Re: Null checking in Beam

Posted by Kenneth Knowles <ke...@apache.org>.

On Thu, Apr 1, 2021 at 9:57 AM Brian Hulette <bh...@google.com> wrote:

> What value does it add? Is it that it enables them to use checkerframework
> with our interfaces?
>

Actually if they are also using checkerframework the defaults are the same
so it is not usually needed (though some defaults can be changed). Making
defaults explicit is most useful for interfacing with other tools with
different defaults, such as Spotbugs [1], IDEs [2] [3], or JVM languages
with null safety bult-in, etc [4] [5].

Kenn

[1]
https://spotbugs.readthedocs.io/en/stable/annotations.html#edu-umd-cs-findbugs-annotations-nullable
[2]
https://www.jetbrains.com/help/idea/2021.1/nullable-and-notnull-annotations.html
[3] https://wiki.eclipse.org/JDT_Core/Null_Analysis
[4] https://kotlinlang.org/docs/null-safety.html
[5]
https://kotlinlang.org/docs/java-interop.html#null-safety-and-platform-types

On Thu, Apr 1, 2021 at 8:54 AM Kenneth Knowles <ke...@apache.org> wrote:
>
>> Thanks for filing that. Once it is fixed in IntelliJ, the annotations
>> actually add value for downstream users.
>>
>> Kenn
>>
>> On Thu, Apr 1, 2021 at 1:10 AM Jan Lukavský <je...@seznam.cz> wrote:
>>
>>> Hi,
>>>
>>> I created the issue in JetBrains tracker [1]. I'm still not 100%
>>> convinced that it is correct for the checker to actually modify the
>>> bytecode.

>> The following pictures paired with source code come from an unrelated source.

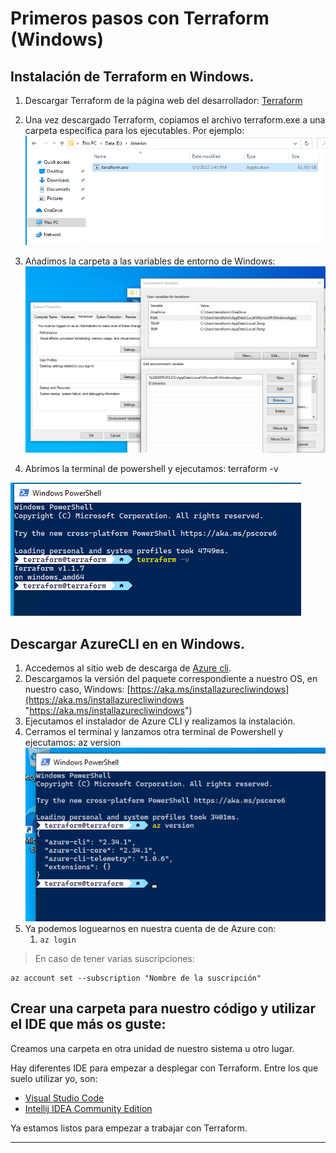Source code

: # Primeros pasos con Terraform (Windows)

## Instalación de Terraform en Windows.

1. Descargar Terraform de la página web del desarrollador: [Terraform](https://www.terraform.io/downloads "Terraform") 
2. Una vez descargado Terraform, copiamos el archivo terraform.exe a una carpeta específica para los ejecutables. Por ejemplo:
![terraform_on_binaries_folder](images/terraform_on_binaries_folder.png)

3. Añadimos la carpeta a las variables de entorno de Windows:
![environment_add_binaries_folder.png](images/environment_add_binaries_folder.png)

4. Abrimos la terminal de powershell y ejecutamos: terraform -v

![prompt_terraform_installed](images/prompt_terraform_installed.png)


## Descargar AzureCLI en en Windows.


1. Accedemos al sitio web de descarga de [Azure cli](https://docs.microsoft.com/es-es/cli/azure/install-azure-cli "AZURE CLI").
2. Descargamos la versión del paquete correspondiente a nuestro OS, en nuestro caso, Windows: [https://aka.ms/installazurecliwindows](https://aka.ms/installazurecliwindows "https://aka.ms/installazurecliwindows")
3. Ejecutamos el instalador de Azure CLI y realizamos la instalación.
4. Cerramos el terminal y lanzamos otra terminal de Powershell y ejecutamos: az version
![az_version_executed.png](images/az_version_executed.png)
5. Ya podemos loguearnos en nuestra cuenta de de Azure con: 
	1. `az login`
	 
> En caso de tener varias suscripciones:



    az account set --subscription "Nombre de la suscripción"



## Crear una carpeta para nuestro código y utilizar el IDE que más os guste:




Creamos una carpeta en otra unidad de nuestro sistema u otro lugar.



Hay diferentes IDE para empezar a desplegar con Terraform. Entre los que suelo utilizar yo, son:

- [Visual Studio Code](https://code.visualstudio.com/sha/download?build=stable&os=win32-x64 "Visual Studio Code")
- [Intellij IDEA Community Edition](https://www.jetbrains.com/idea/download/download-thanks.html?platform=windows&code=IIC "Intellij IDEA Community Edition")


Ya estamos listos para empezar a trabajar con Terraform.


----------
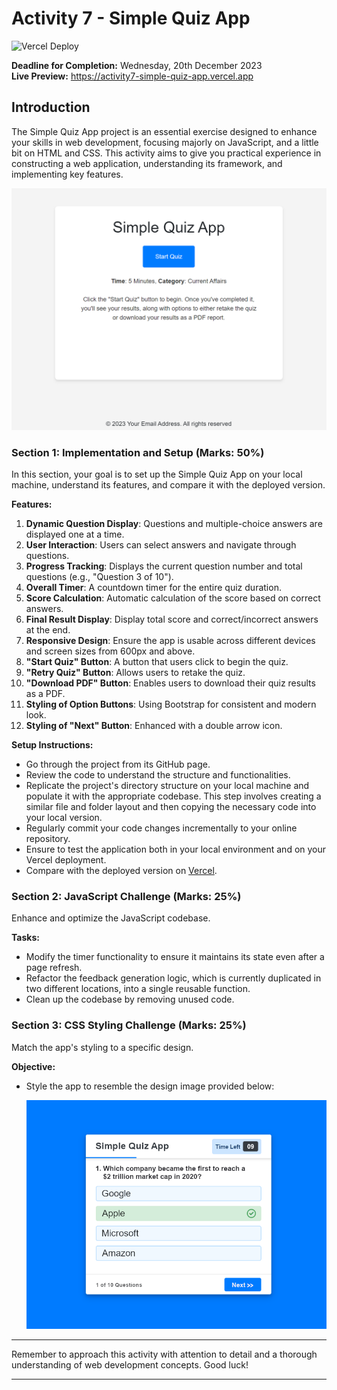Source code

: # Activity 7 - Simple Quiz App

![Vercel Deploy](https://therealsujitk-vercel-badge.vercel.app/?app=activity7-simple-quiz-app)

**Deadline for Completion:** Wednesday, 20th December 2023  
**Live Preview:** https://activity7-simple-quiz-app.vercel.app

## Introduction
The Simple Quiz App project is an essential exercise designed to enhance your skills in web development, focusing majorly on JavaScript, and a little bit on HTML and CSS. This activity aims to give you practical experience in constructing a web application, understanding its framework, and implementing key features.

![Mockup](/img/current-ui.png)  

### Section 1: Implementation and Setup (Marks: 50%)
In this section, your goal is to set up the Simple Quiz App on your local machine, understand its features, and compare it with the deployed version.

**Features:**
1. **Dynamic Question Display**: Questions and multiple-choice answers are displayed one at a time.
2. **User Interaction**: Users can select answers and navigate through questions.
3. **Progress Tracking**: Displays the current question number and total questions (e.g., "Question 3 of 10").
4. **Overall Timer**: A countdown timer for the entire quiz duration.
5. **Score Calculation**: Automatic calculation of the score based on correct answers.
6. **Final Result Display**: Display total score and correct/incorrect answers at the end.
7. **Responsive Design**: Ensure the app is usable across different devices and screen sizes from 600px and above.
8. **"Start Quiz" Button**: A button that users click to begin the quiz.
9. **"Retry Quiz" Button**: Allows users to retake the quiz.
10. **"Download PDF" Button**: Enables users to download their quiz results as a PDF.
11. **Styling of Option Buttons**: Using Bootstrap for consistent and modern look.
12. **Styling of "Next" Button**: Enhanced with a double arrow icon.

**Setup Instructions:**
- Go through the project from its GitHub page.
- Review the code to understand the structure and functionalities.
- Replicate the project's directory structure on your local machine and populate it with the appropriate codebase. This step involves creating a similar file and folder layout and then copying the necessary code into your local version.
- Regularly commit your code changes incrementally to your online repository.
- Ensure to test the application both in your local environment and on your Vercel deployment.
- Compare with the deployed version on [Vercel](https://activity7-simple-quiz-app.vercel.app/).

### Section 2: JavaScript Challenge (Marks: 25%)
Enhance and optimize the JavaScript codebase.

**Tasks:**
- Modify the timer functionality to ensure it maintains its state even after a page refresh.
- Refactor the feedback generation logic, which is currently duplicated in two different locations, into a single reusable function.
- Clean up the codebase by removing unused code.

### Section 3: CSS Styling Challenge (Marks: 25%)
Match the app's styling to a specific design.

**Objective:**
- Style the app to resemble the design image provided below:
    
  ![Mockup](/img/example-ui.png)

---

Remember to approach this activity with attention to detail and a thorough understanding of web development concepts. Good luck!

---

An open questions is - in guava this does not happen. Does guava
>>> apply the check on code being released? From what is in this thread is
>>> seems to me, that the answer is no.
>>>
>>>  Jan
>>>
>>> [1] https://youtrack.jetbrains.com/issue/IDEA-265658
>>> On 4/1/21 6:15 AM, Kenneth Knowles wrote:
>>>
>>> Hi all,
>>>
>>> About the IntelliJ automatic method stub issue: I raised it to the
>>> checkerframework list and got a helpful response:
>>> https://groups.google.com/g/checker-framework-discuss/c/KHQdjF4lesk/m/dJ4u1BBNBgAJ
>>>
>>> It eventually reached back to Jetbrains and they would appreciate a
>>> detailed report with steps to reproduce, preferably a sample project. Would
>>> you - Jan or Ismaël or Reuven - provide them with this issue report? It
>>> sounds like Jan you have an example ready to go.
>>>
>>> Kenn
>>>
>>> On Mon, Mar 15, 2021 at 1:29 PM Jan Lukavský <je...@seznam.cz> wrote:
>>>
>>>> Yes, annotations that we add to the code base on purpose (like
>>>> @Nullable or @SuppressWarnings) are aboslutely fine. What is worse is that
>>>> the checked is not only checked, but a code generator. :)
>>>>
>>>> For example when one wants to implement Coder by extending CustomCoder
>>>> and use auto-generating the overridden methods, they look like
>>>>
>>>> @Overridepublic void encode(Long value, @UnknownKeyFor @NonNull @Initialized OutputStream outStream) throws @UnknownKeyFor@NonNull@Initialized CoderException, @UnknownKeyFor@NonNull@Initialized IOException {
>>>>
>>>> }
>>>>
>>>> Which is really ugly. :-(
>>>>
>>>>  Jan
>>>>
>>>> On 3/15/21 6:37 PM, Ismaël Mejía wrote:
>>>>
>>>> +1
>>>>
>>>> Even if I like the strictness for Null checking, I also think that
>>>> this is adding too much extra time for builds (that I noticed locally
>>>> when enabled) and also I agree with Jan that the annotations are
>>>> really an undesired side effect. For reference when you try to auto
>>>> complete some method signatures on IntelliJ on downstream projects
>>>> with C-A-v it generates some extra Checkers annotations like @NonNull
>>>> and others even if the user isn't using them which is not desirable.
>>>>
>>>>
>>>>
>>>> On Mon, Mar 15, 2021 at 6:04 PM Kyle Weaver <kc...@google.com> <kc...@google.com> wrote:
>>>>
>>>> Big +1 for moving this to separate CI job. I really don't like what annotations are currently added to the code we ship. Tools like Idea add these annotations to code they generate when overriding classes and that's very annoying. Users should not be exposed to internal tools like nullability checking.
>>>>
>>>> I was only planning on moving this to a separate CI job. The job would still be release blocking, so the same annotations would still be required.
>>>>
>>>> I'm not sure which annotations you are concerned about. There are two annotations involved with nullness checking, @SuppressWarnings and @Nullable. @SuppressWarnings has retention policy SOURCE, so it shouldn't be exposed to users at all. @Nullable is not just for internal tooling, it also provides useful information about our APIs to users. The user should not have to guess whether a method argument etc. can be null or not, and for better or worse, these annotations are the standard way of expressing that in Java.
>>>>
>>>>

Re: Null checking in Beam

Posted by Brian Hulette <bh...@google.com>.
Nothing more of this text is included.